En el invierno del año 62 a.C., la cada vez más dañada estabilidad romana se recuperaba del ataque del conspirador Catilina. Pero el Foro seguía siendo presa del miedo y epicentro propagador de todo tipo de rumores. También estaba la amenaza de cómo reaccionaría la nobleza a la llegada del invencible Pompeyo Magno: ¿se aventuraba una nueva guerra civil? En ese contexto, las damas poderosas se reunieron en la mansión de Julio César, que ostentaba entonces el título de pretor, con su madre Aurelia y su esposa Pompeya como las encargadas de presidir los ritos, las anfitrionas.
Las estancias de la casa se fueron llenando con el olor del incienso y el ritmo de la música mientras las mujeres se congregaban en una habitación decorada con hojas de viña. Durante unas pocas horas, ellas, empujadas a desterrar su inteligencia y abrazar la frigidez como modo de vida según la moral romana —que participaran en intrigas políticas las convertía de inmediato en libertinas, unos monstruos depravados—, tenían la seguridad de la ciudad en sus manos. Eran las protagonistas. Se sacrificó un cerdo y se ofreció el vino —al que debían llamar "leche"— a la diosa. Pero había una sospechosa flautista que no quería abandonar el ostracismo; una invitada indeseada: un hombre.
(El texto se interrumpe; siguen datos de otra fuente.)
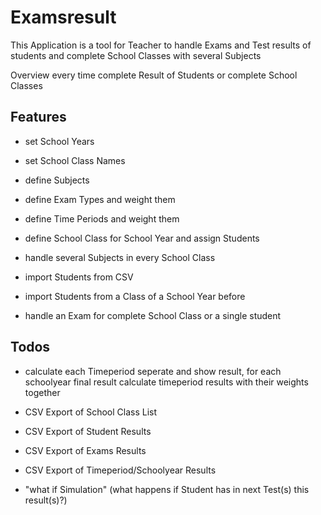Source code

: # Examsresult

This Application is a tool for Teacher to handle Exams and Test results 
of students and complete School Classes with several Subjects

Overview every time complete Result of Students or complete School Classes

## Features
* set School Years
* set School Class Names
* define Subjects
* define Exam Types and weight them
* define Time Periods and weight them
* define School Class for School Year and assign Students
* handle several Subjects in every School Class

* import Students from CSV
* import Students from a Class of a School Year before

* handle an Exam for complete School Class or a single student

## Todos
* calculate each Timeperiod seperate and show result, 
for each schoolyear final result calculate timeperiod results with their weights together

* CSV Export of School Class List
* CSV Export of Student Results
* CSV Export of Exams Results
* CSV Export of Timeperiod/Schoolyear Results

* "what if Simulation" (what happens if Student has in next Test(s) this result(s)?)
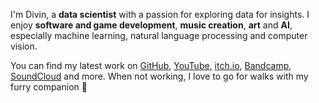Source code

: I'm Divin, a **data scientist** with a passion for exploring data for insights. I enjoy **software and game development**, **music creation**, **art** and **AI**, especially machine learning, natural language processing and computer vision. 

You can find my latest work on [GitHub](https://github.com/divin), [YouTube](https://www.youtube.com/@divingavran), [itch.io](https://divingavran.itch.io), [Bandcamp](https://divin.bandcamp.com), [SoundCloud](https://soundcloud.com/divingavran) and more. When not working, I love to go for walks with my furry companion 🐶
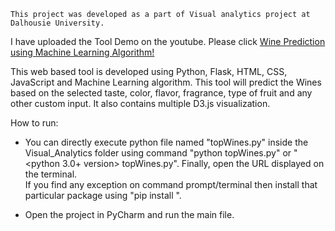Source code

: 

`This project was developed as a part of Visual analytics project at Dalhousie University.` 

I have uploaded the Tool Demo on the youtube. Please click [Wine Prediction using Machine Learning Algorithm!
](https://youtu.be/uV_J38241BM) 

This web based tool is developed using Python, Flask, HTML, CSS, JavaScript and Machine Learning algorithm. This tool will predict the Wines based on the selected taste, color, flavor, fragrance, type of fruit and any other custom input. It also contains multiple D3.js visualization.

How to run:

* You can directly execute python file named "topWines.py" inside the Visual_Analytics folder using command "python topWines.py" or "<python 3.0+ version> topWines.py". Finally, open the URL displayed on the terminal.  
If you find any exception on command prompt/terminal then install that particular package using "pip install <package name>".

* Open the project in PyCharm and run the main file.
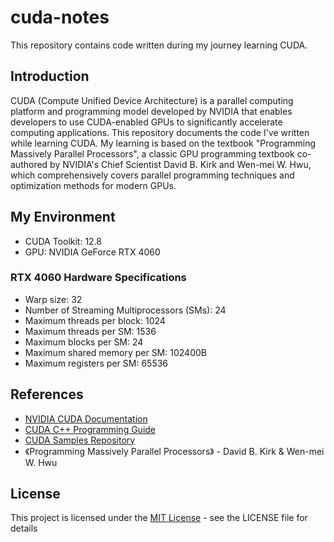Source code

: # cuda-notes

This repository contains code written during my journey learning CUDA.

## Introduction

CUDA (Compute Unified Device Architecture) is a parallel computing platform and programming model developed by NVIDIA that enables developers to use CUDA-enabled GPUs to significantly accelerate computing applications. This repository documents the code I've written while learning CUDA. My learning is based on the textbook "Programming Massively Parallel Processors", a classic GPU programming textbook co-authored by NVIDIA's Chief Scientist David B. Kirk and Wen-mei W. Hwu, which comprehensively covers parallel programming techniques and optimization methods for modern GPUs.

## My Environment

- CUDA Toolkit: 12.8
- GPU: NVIDIA GeForce RTX 4060

### RTX 4060 Hardware Specifications
- Warp size: 32
- Number of Streaming Multiprocessors (SMs): 24
- Maximum threads per block: 1024
- Maximum threads per SM: 1536
- Maximum blocks per SM: 24
- Maximum shared memory per SM: 102400B
- Maximum registers per SM: 65536

## References

- [NVIDIA CUDA Documentation](https://docs.nvidia.com/cuda/)
- [CUDA C++ Programming Guide](https://docs.nvidia.com/cuda/cuda-c-programming-guide/index.html)
- [CUDA Samples Repository](https://github.com/NVIDIA/cuda-samples)
- 《Programming Massively Parallel Processors》 - David B. Kirk & Wen-mei W. Hwu

## License

This project is licensed under the [MIT License](LICENSE) - see the LICENSE file for details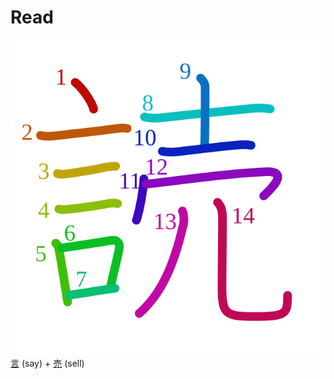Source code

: # Read
![8aad](Kanji/kanji-colorize/8aad.svg)
[言](Kanji/kanji-dict/言.md) (say) + [売](Kanji/kanji-dict/売.md) (sell) 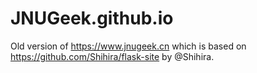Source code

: # JNUGeek.github.io

Old version of https://www.jnugeek.cn which is based on https://github.com/Shihira/flask-site by @Shihira.
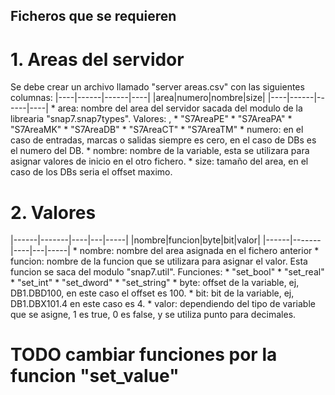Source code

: ## Ficheros que se requieren

# 1. Areas del servidor
Se debe crear un archivo llamado "server areas.csv" con las siguientes columnas:
|----|------|------|----|
|area|numero|nombre|size|
|----|------|------|----|
    * area: nombre del area del servidor sacada del modulo de la librearia "snap7.snap7types". Valores: ,
        * "S7AreaPE"
        * "S7AreaPA"
        * "S7AreaMK"
        * "S7AreaDB"
        * "S7AreaCT"
        * "S7AreaTM"
    * numero: en el caso de entradas, marcas o salidas siempre es cero, en el caso de DBs es el numero del DB.
    * nombre: nombre de la variable, esta se utilizara para asignar valores de inicio en el otro fichero.
    * size: tamaño del area, en el caso de los DBs seria el offset maximo.

# 2. Valores
|------|-------|----|---|-----|
|nombre|funcion|byte|bit|valor|
|------|-------|----|---|-----|
    * nombre: nombre del area asignada en el fichero anterior
    * funcion: nombre de la funcion que se utilizara para asignar el valor. Esta funcion se saca del modulo "snap7.util". Funciones:
        * "set_bool"
        * "set_real"
        * "set_int"
        * "set_dword"
        * "set_string"
    * byte: offset de la variable, ej, DB1.DBD100, en este caso el offset es 100.
    * bit: bit de la variable, ej, DB1.DBX101.4 en este caso es 4.
    * valor: dependiendo del tipo de variable que se asigne, 1 es true, 0 es false, y se utiliza punto para decimales.




# TODO cambiar funciones por la funcion "set_value"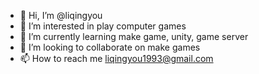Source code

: - 👋 Hi, I’m @liqingyou
- 👀 I’m interested in play computer games
- 🌱 I’m currently learning make game, unity, game server
- 💞️ I’m looking to collaborate on make games
- 📫 How to reach me liqingyou1993@gmail.com

<!---
liqingyou/liqingyou is a ✨ special ✨ repository because its `README.md` (this file) appears on your GitHub profile.
You can click the Preview link to take a look at your changes.
--->
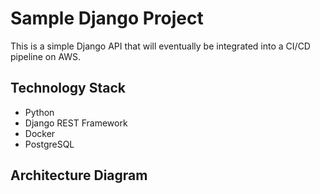 # Sample Django Project

This is a simple Django API that will eventually be integrated into a CI/CD pipeline on AWS. 

## Technology Stack

- Python
- Django REST Framework
- Docker
- PostgreSQL

## Architecture Diagram

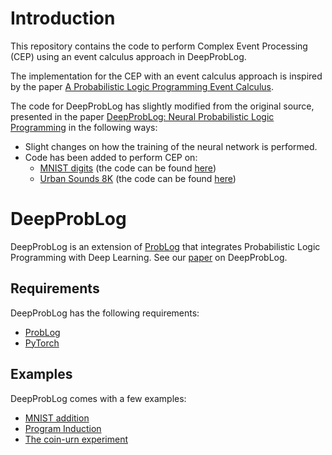 # Introduction

This repository contains the code to perform Complex Event Processing (CEP) using an event calculus approach in DeepProbLog.

The implementation for the CEP with an event calculus approach is inspired by the paper [A Probabilistic Logic Programming Event Calculus](https://arxiv.org/abs/1204.1851).

The code for DeepProbLog has slightly modified from the original source, presented in the paper [DeepProbLog:
Neural Probabilistic Logic Programming](https://arxiv.org/abs/1805.10872) in the following ways:

 * Slight changes on how the training of the neural network is performed.
 * Code has been added to perform CEP on:
   * [MNIST digits](http://yann.lecun.com/exdb/mnist/) (the code can be found [here](examples/NIPS/MNIST))
   * [Urban Sounds 8K](https://urbansounddataset.weebly.com/urbansound8k.html) (the code can be found [here](examples/NIPS/UrbanSounds8K))

# DeepProbLog

DeepProbLog is an extension of [ProbLog](https://dtai.cs.kuleuven.be/problog/) that integrates Probabilistic Logic Programming with Deep Learning. See our [paper](https://arxiv.org/abs/1805.10872) on DeepProbLog.

## Requirements

DeepProbLog has the following requirements:

* [ProbLog](https://dtai.cs.kuleuven.be/problog/)
* [PyTorch](https://pytorch.org/)

## Examples

DeepProbLog comes with a few examples:

* [MNIST addition](examples/NIPS/MNIST/)
* [Program Induction](examples/NIPS/Forth/)
* [The coin-urn experiment](examples/NIPS/CoinUrn/)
Su nombre era Publio Clodio Pulcro, un político que terminaría convirtiéndose en un matón. Había entrado a escondidas, vestido con un túnica de largas mangas, velo y una banda en el pecho, pero su voz masculina le delató. Rápidamente se cubrieron todas las estatuas que no podían ser vistas por un varón y Aurelia canceló las ceremonias. Los rumores que comenzaron a correr por toda Roma señalaban que Clodio pretendía aprovechar la oportunidad para violar a Pompeya.
El divorcio
"Para los romanos, perseguir a las mujeres y emborracharse en fiestas no eran muestras de virilidad, sino todo lo contrario. Rendirse a los placeres sensuales era dejar de ser un hombre", relata Holland. Era un escándalo tremendo que afectaba a propio Julio César, pero que le enfrentó a una dicotomía. El futuro dictador, que en 63 a.C. había sido nombrado pontífice máximo, el cargo más importante de la República que se conservaba de por vida, tenía motivos más que suficientes para llevar a Clodio a los tribunales, pero su futuro podría verse resentido.
César, a lo largo de las décadas de los sesenta y setenta, había sido protagonista de los mismos cotilleos que le señalaban como un afeminado y había marcado tendencia como el hombre "más fashion de Roma", según analiza de forma ácida el historiador británico —dandi tanto en lo referente a la vestimenta como en otro tipo de excentricidades: en una ocasión encargó una villa en el campo para luego, justo cuando estaba terminada, echarla abajo porque no alcazaba sus exigentes expectativas—. Y el problema era que Clodio pertenecía a ese grupo sobre el que cimentaba su éxito, el de los que estaban a la última.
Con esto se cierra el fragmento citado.